■ Brief:
Lines below containing the word "which" should be copied out.

----- Task data -----

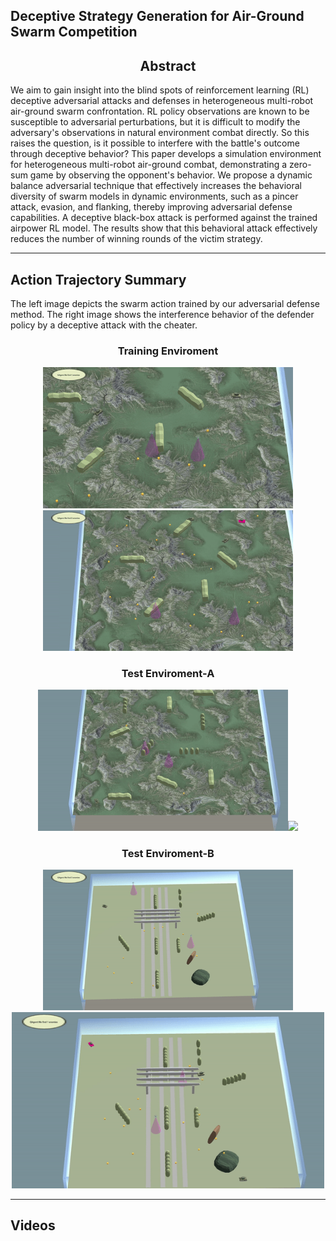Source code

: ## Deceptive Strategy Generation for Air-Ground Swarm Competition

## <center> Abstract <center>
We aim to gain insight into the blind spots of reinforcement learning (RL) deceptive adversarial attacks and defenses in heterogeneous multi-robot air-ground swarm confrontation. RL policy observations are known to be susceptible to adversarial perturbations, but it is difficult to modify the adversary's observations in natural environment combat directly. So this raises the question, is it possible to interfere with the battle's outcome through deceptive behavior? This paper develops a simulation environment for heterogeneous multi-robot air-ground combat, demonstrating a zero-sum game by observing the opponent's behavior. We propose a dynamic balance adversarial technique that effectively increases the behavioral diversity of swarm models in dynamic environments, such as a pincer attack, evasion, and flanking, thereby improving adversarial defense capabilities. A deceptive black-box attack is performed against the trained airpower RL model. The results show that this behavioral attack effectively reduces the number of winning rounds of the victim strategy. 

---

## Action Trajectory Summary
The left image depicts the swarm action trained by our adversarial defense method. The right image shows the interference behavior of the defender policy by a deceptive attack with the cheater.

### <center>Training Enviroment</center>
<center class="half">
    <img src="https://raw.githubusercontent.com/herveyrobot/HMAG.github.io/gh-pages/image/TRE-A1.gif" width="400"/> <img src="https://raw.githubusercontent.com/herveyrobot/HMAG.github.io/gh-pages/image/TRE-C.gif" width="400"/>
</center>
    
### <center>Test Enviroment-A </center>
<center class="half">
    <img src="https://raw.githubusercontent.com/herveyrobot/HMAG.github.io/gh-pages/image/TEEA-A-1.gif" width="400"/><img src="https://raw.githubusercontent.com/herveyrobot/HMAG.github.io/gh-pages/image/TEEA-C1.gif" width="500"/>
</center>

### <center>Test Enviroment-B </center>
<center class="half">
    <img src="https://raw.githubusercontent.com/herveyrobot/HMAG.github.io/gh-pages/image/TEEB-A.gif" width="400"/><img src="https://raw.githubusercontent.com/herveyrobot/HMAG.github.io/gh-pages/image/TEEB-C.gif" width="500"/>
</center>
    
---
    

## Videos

-----
----- Task data -----

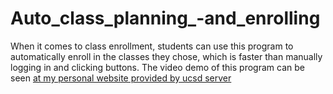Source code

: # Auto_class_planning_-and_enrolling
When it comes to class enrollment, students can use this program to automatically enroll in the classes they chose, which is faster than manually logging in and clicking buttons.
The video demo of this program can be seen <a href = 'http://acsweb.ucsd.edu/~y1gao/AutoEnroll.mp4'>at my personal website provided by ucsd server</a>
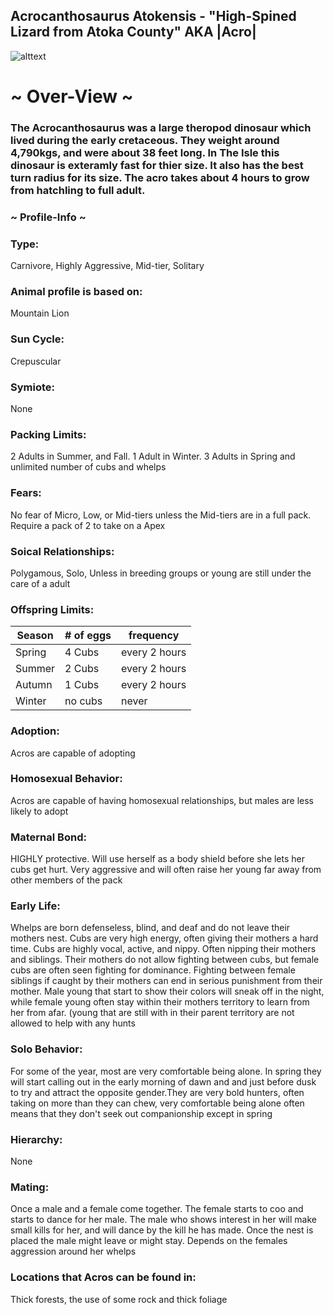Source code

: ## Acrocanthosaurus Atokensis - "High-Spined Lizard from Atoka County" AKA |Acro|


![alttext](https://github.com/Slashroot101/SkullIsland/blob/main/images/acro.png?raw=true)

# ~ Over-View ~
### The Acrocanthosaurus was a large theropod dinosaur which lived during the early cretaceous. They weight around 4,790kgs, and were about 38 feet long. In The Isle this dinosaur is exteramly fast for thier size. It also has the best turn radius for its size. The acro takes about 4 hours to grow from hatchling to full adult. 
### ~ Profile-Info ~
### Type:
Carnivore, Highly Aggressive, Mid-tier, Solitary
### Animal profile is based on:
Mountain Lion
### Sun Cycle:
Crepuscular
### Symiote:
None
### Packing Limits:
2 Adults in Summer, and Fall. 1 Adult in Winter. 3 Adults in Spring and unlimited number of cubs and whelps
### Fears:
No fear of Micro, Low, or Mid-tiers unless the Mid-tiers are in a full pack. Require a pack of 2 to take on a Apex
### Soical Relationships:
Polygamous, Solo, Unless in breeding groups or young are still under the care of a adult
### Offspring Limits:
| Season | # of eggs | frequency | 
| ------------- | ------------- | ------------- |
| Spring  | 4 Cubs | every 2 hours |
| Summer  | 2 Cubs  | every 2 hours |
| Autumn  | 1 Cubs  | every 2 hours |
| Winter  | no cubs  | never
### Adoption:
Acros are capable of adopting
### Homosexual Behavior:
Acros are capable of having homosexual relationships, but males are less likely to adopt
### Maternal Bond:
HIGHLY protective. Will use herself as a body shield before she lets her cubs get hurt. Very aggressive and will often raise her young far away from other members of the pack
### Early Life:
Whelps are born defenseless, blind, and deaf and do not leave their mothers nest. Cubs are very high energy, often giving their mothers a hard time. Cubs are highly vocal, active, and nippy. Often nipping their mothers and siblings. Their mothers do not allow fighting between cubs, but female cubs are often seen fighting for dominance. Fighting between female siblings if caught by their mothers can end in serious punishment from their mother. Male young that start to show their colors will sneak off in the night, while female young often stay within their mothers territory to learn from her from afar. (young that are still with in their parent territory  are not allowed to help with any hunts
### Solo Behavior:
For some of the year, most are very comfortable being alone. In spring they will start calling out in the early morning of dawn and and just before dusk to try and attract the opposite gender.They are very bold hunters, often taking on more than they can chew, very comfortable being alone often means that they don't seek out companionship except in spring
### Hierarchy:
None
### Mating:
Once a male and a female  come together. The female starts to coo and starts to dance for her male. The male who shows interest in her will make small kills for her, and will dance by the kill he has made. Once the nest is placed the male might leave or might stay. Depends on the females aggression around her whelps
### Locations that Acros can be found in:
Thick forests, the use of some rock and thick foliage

-----

■ Answer:
When it comes to class enrollment, students can use this program to automatically enroll in the classes they chose, which is faster than manually logging in and clicking buttons.
### The Acrocanthosaurus was a large theropod dinosaur which lived during the early cretaceous. They weight around 4,790kgs, and were about 38 feet long. In The Isle this dinosaur is exteramly fast for thier size. It also has the best turn radius for its size. The acro takes about 4 hours to grow from hatchling to full adult. 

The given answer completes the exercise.